Софрон был для беглецов единственной связующей нитью с миром. Он пометил короткую, но прихотливую, опасную тропу для выхода из леса, сделав зарубки на стволах, он завалил страшным подобием засеки тропу между двумя близко сходящимися отрогами, он ходил в Падежино, где назывался отшельником, который решил замолить грехи одинокой жизнью в глуши... Это не вызывало недоверия – испокон веков близ монастырей обретался и оседал на время или навсегда странный люд. Софрон был угрюм, появлялся и исчезал, ни с кем, кроме монахинь, и словом не обмолвившись, а те и сами были молчаливы, не пытались нарушить чужую замкнутость.
Недостатка в деньгах не было – Софрон не поленился собраться на ярмарку в Нижний, где продал один, причем не самый большой, самородок. Средств могло хватить надолго!
Зная, что досужие глаза могут следить за ним, Софрон никогда не возвращался к Максиму и Тати короткой дорогой. Ему, таежнику, лесная чащоба Нижегородчины казалась смешной. Поэтому он легко обманывал любопытных, водя их вокруг оврага, внизу которого лежало тихое озеро. В ясные дни, когда солнце отражалось от воды, сверху чудилось, что весь овраг наполнен золотом – расплавленным золотом. Неведомо, кто и когда пустил в мир нездешнее название для него – Золотая падь, однако вскоре оно прижилось, и как-то Софрон услышал его от монашек, у которых (при монастыре была лавка) покупал муку. Эти слова – Золотая падь – поразили парня. Чудилось: кто-то давно знакомый нашептал их ему в уши. И вдруг Софрон вспомнил: да ведь именно о Золотой пади читала ему Тати зачарованные письмена в пещере, пронизанной солнцем и наполненной темной прохладной водой, на которой ее круглые розовые груди лежали, словно цветы лотоса...
Золотая падь! То самое место, в котором каждый человек узнает о себе все, что прежде было от него скрыто, постигает собственную суть!
Софрон почувствовал, что от этого открытия ему стало не по себе. Он словно бы вышел из блаженного оцепенения, в котором находился с той поры, как беглецы нашли себе укрытие в лесу. Тому миновал уже месяц, и Максим снова начал волноваться, рваться в столицу. Софрон со дня на день ждал, что бывший каторжник заговорит о своем уходе в город, о том, что собирается все же пробраться в Петербург. Его даже удивляло, почему Максим до сих пор не заводил таких речей. Хоть был он почти родным человеком Софрону, а все же влекла его иная стезя.

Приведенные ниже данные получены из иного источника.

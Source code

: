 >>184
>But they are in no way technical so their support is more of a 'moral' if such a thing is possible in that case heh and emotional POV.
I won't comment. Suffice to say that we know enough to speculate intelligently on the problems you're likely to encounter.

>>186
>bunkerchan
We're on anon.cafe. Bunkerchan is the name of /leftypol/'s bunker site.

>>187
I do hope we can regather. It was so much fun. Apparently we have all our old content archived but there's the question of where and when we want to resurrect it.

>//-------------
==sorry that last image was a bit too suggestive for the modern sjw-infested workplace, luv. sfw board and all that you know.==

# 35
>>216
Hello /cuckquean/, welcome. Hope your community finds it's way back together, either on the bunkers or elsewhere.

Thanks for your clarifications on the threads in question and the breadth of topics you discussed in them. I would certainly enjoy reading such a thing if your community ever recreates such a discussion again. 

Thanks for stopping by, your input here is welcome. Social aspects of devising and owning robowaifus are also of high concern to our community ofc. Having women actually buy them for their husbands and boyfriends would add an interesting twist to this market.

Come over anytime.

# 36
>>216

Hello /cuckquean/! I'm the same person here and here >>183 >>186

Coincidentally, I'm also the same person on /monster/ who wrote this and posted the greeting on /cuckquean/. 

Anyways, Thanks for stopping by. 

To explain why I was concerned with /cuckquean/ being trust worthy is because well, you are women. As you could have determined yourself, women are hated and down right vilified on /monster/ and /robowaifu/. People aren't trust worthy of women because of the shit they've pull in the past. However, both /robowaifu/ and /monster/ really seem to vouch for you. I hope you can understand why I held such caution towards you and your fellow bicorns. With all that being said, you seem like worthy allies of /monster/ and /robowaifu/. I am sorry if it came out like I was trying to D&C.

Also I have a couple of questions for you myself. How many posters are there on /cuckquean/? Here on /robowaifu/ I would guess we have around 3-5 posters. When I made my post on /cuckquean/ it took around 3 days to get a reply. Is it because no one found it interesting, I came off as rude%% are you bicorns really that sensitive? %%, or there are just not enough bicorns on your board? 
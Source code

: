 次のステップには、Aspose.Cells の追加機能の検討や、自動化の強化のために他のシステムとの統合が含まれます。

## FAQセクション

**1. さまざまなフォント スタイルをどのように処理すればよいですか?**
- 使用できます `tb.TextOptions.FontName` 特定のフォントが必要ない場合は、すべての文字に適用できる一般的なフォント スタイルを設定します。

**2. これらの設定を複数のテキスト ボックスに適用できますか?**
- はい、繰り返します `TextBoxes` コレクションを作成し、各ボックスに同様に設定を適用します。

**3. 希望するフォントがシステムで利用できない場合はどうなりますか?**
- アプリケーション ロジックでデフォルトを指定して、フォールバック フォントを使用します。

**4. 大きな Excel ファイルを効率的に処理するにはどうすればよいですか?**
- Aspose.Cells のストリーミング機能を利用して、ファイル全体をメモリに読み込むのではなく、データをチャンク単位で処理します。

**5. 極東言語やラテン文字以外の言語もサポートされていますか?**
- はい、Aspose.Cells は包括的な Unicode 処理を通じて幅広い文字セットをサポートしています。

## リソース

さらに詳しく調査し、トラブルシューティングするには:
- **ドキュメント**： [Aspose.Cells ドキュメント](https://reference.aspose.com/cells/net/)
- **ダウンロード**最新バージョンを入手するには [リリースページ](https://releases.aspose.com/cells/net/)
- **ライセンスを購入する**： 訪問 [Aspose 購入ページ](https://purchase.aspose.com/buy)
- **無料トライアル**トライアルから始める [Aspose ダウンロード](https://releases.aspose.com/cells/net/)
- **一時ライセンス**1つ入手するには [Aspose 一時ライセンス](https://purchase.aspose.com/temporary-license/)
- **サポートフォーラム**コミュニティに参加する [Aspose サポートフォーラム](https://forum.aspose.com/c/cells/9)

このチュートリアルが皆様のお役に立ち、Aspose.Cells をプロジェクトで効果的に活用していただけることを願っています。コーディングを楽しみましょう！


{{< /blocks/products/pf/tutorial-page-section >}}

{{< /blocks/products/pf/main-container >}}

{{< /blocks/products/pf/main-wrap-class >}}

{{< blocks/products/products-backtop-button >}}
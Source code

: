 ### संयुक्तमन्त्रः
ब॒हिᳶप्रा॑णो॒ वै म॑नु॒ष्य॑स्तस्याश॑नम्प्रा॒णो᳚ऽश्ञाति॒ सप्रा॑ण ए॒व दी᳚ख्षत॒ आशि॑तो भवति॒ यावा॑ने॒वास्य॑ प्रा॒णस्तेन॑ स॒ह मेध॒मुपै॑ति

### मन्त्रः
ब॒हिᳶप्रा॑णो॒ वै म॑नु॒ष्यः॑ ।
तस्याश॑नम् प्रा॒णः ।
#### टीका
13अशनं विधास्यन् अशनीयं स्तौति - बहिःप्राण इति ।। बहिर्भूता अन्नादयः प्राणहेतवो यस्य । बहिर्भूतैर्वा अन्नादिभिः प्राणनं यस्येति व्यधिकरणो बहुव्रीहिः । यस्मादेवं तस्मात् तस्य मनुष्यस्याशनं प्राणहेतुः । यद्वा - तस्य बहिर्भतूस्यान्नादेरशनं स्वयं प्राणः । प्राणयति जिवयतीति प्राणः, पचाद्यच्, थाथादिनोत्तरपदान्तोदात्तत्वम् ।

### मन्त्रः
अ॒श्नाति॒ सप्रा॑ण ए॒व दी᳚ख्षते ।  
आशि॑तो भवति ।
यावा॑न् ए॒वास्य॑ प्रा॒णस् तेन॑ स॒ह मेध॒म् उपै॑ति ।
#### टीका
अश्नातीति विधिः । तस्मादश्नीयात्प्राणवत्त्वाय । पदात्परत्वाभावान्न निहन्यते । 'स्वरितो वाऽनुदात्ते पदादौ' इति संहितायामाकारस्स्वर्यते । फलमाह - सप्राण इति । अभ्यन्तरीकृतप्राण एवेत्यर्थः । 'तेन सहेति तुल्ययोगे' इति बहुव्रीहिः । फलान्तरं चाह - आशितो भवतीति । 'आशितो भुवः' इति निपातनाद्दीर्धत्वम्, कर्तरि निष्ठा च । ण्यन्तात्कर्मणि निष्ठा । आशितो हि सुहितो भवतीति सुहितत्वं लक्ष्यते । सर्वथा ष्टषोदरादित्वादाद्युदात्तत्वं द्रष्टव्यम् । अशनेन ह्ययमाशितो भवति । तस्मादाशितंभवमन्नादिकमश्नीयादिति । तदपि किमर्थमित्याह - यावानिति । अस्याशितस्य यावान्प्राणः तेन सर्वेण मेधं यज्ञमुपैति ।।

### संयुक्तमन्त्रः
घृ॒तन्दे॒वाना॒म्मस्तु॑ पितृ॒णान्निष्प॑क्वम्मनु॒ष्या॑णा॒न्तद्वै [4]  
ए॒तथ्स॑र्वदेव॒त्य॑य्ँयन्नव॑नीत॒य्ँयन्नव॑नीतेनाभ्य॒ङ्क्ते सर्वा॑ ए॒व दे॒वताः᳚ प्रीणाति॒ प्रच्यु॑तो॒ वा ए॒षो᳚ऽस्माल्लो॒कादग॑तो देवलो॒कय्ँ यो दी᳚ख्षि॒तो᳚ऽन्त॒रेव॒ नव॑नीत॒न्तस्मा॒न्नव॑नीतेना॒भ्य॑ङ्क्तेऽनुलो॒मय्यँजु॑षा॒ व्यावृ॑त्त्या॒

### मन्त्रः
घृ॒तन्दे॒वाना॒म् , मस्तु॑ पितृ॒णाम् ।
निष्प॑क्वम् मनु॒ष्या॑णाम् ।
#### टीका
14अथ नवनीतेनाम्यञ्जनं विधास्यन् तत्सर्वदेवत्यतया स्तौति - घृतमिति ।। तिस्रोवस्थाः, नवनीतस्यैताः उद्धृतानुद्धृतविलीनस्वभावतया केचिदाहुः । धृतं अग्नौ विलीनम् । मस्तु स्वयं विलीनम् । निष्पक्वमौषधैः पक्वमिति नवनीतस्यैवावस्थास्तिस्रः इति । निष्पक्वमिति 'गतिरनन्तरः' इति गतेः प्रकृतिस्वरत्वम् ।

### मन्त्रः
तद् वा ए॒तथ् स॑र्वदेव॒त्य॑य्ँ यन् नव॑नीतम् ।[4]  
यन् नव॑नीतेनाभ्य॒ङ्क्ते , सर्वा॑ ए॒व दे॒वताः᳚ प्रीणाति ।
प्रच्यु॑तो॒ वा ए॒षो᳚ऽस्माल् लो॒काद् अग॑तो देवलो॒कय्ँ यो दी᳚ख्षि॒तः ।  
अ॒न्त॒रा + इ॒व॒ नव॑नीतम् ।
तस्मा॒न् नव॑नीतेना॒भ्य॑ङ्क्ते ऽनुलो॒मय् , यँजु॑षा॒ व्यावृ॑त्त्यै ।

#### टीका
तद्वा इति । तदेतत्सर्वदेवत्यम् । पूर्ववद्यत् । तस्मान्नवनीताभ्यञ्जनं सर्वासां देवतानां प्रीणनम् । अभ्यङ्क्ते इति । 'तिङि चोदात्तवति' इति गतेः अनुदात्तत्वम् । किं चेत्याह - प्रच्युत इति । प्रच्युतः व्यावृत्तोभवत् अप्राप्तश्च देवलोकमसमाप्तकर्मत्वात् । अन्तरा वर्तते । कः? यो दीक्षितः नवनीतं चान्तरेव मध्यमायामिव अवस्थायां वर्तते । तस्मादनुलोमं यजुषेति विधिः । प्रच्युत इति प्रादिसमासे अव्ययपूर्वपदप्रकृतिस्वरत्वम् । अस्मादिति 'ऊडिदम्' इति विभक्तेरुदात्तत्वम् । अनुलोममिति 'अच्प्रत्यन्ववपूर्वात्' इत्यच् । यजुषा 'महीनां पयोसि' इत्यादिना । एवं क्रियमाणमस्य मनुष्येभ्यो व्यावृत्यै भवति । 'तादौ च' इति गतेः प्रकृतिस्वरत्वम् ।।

Пусть уходит, думал про себя Софрон. Пусть уходит, тогда и нам с Тати таиться не придется. Тогда и мы как-нибудь вылезем из схорона и поселимся среди людей. К исходу зимы родится дитя. По расчетам Софрона, зачала Тати вскоре после побега, в июле, значит, в конце февраля родится у них сын или дочка...
Он в очередной раз шел в деревню с этими мирными мыслями и вдруг почувствовал, что должен вернуться, вернуться немедленно. Не дойдя до лавки, поворотился – и кинулся короткой тропой под аз, впервые не заботясь о том, чтобы оглядываться на каждом шагу, чтобы петлять и путать дорогу. Сейчас не имело никакого значения, следит за ним кто-то или нет! Сейчас он должен был как можно скорее увидеть Тати и Максима!
Однако на подходе к зимовью Софрон вдруг приостановился, перестал ломиться сквозь заросли, словно перепуганный лось, и пошел тихо-тихо, сторожась. Приблизился к зимовью, не хрустнув ни веточкой, не шелохнув ни травинкой. Наверное, Тати, которая обладала чутким слухом прирожденной таежницы, могла бы его услышать, но она была занята другим – всецело занята Максимом, в объятиях которого лежала...»
– Нет, ждать тетку с подмогой – для тебя верная погибель, – категорично произнес Понтий.
– Да, мне тоже показалось, что Зиновия сущая фурия, пощады от нее не будет, – грустно согласилась Алёна. – Еще когда меня дылдой назвала, ясно стало, что она меня просто ненавидит.
– Подслушивать нехорошо, – произнес Понтий наставительно.
И вновь Алёна смолчала, хотя вполне могла бы сказать: нехорошо чужие машины в заснеженные овраги спихивать. В незаснеженные, впрочем, тоже нехорошо.
– Да нет, не в том дело, что ты молодая, красивая и высокая, а тетя Зина давным-давно крест на себе поставила, – вновь заговорил Понтий, и Алёна насторожилась. – Просто они придут, начнут топать, искать меня, не дай бог, стронут что-нибудь – и вся громада завала на тебя так и рухнет, как рухнула...
Он осекся, но Алёна догадалась, что парень хотел сказать:
– Как рухнула засека на Тимофея, да? Но ведь ее вроде бы Маруська обрушила...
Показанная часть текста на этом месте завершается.